File reviewed: common/core/src/main/java/zingg/common/core/executor/Labeller.java
I read this together with:
ZinggBase.javaTrainingDataModel.javaLabelDataViewHelper.javaLabelUpdater.javaIZinggModelInfo.javaITrainingDataModel.java
After reading Labeller and the classes around it, I think the main issue is boundary placement. The class handles phase orchestration, record retrieval, CLI interaction, and default collaborator wiring all in one place.
Right now Labeller is doing all of these:
- phase orchestration
- record loading/filtering
- CLI session control
- raw console input parsing
- state update coordination
- default dependency construction
That makes the class hard to test and harder to extend than it needs to be.
The cleanest fix is not a rewrite. I would keep Labeller as the phase orchestrator, keep TrainingDataModel for stats/output work, keep LabelDataViewHelper for presentation, and extract one session-level abstraction for the interactive labeling flow.

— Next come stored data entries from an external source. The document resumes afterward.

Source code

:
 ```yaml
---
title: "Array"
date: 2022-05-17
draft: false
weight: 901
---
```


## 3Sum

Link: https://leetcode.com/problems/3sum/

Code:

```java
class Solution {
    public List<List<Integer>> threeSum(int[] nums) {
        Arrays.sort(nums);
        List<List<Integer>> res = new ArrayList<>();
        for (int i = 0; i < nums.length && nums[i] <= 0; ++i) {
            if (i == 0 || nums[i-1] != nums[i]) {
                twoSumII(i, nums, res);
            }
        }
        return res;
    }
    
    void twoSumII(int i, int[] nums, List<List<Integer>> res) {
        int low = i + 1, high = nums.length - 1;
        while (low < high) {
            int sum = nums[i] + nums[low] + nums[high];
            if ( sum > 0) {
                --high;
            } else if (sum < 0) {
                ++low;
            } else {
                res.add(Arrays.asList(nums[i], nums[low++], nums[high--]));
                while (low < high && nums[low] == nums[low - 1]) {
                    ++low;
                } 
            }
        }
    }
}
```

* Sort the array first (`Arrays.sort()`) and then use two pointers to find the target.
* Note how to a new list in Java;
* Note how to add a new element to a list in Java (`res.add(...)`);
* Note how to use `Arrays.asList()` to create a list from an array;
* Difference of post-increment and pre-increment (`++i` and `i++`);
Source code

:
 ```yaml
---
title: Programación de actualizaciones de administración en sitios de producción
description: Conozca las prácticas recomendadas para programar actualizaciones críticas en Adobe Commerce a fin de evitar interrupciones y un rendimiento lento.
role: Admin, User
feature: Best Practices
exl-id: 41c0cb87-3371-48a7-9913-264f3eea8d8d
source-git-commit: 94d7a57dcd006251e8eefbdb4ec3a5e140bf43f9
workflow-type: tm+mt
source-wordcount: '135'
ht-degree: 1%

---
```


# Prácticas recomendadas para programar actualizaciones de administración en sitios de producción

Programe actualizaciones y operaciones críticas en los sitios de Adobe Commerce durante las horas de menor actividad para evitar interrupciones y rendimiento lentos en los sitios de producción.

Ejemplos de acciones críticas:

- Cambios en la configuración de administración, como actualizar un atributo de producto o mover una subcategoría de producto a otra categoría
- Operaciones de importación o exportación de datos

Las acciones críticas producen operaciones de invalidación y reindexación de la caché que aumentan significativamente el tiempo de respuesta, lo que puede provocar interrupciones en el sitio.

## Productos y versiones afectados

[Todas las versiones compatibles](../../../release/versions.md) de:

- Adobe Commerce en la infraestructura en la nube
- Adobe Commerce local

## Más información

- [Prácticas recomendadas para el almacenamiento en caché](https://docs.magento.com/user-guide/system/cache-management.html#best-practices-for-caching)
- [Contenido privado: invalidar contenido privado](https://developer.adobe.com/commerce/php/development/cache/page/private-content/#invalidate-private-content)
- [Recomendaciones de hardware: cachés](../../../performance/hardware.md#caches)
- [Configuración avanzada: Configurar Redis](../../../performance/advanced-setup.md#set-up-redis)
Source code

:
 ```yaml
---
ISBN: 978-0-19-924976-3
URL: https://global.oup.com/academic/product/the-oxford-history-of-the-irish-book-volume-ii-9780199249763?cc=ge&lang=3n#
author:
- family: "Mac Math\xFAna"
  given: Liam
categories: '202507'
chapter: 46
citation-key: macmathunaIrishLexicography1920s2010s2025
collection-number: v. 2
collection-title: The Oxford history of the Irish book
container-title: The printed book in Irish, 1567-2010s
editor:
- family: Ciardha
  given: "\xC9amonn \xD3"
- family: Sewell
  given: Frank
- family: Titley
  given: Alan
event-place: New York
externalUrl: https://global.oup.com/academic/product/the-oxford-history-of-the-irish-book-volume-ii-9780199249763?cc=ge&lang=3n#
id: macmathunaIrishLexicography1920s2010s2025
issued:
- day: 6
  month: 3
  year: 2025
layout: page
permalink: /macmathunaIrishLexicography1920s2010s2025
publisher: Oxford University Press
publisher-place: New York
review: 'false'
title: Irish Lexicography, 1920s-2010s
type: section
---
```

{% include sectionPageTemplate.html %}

I also think there is a difference between intentional framework layering and actual duplication:
ZinggBaselooks like the intended default implementation of theIZinggModelInfocontractLabeller.getUnmarkedRecords()looks like a drifted overrideTrainingDataModelcontains the clearest real duplicate implementationLabellerandLabelUpdatershare enough workflow that a missing abstraction is showing through
At a high level, execute() does the whole label phase end to end:
- reads existing marked records
- sets current stats
- loads unmarked records
- preprocesses them
- runs the CLI labeling loop
- post-processes the updated rows
- writes the output
That path is in Labeller.java:34-50.
The issue is that the class does not stop at orchestration.
getUnmarkedRecords() in Labeller.java:54-78 is doing record retrieval and filtering, but it also updates stats as a side effect.
processRecordsCli(...) in Labeller.java:80-142 is doing the actual interaction workflow:
- cluster discovery
- iteration
- prompt building
- display
- input
- stats update
- output accumulation
readCliInput() in Labeller.java:152-164 is handling raw terminal input directly.
And getTrainingDataModel() / getLabelDataViewHelper() in Labeller.java:167-189 are still choosing concrete implementations from inside the abstract executor.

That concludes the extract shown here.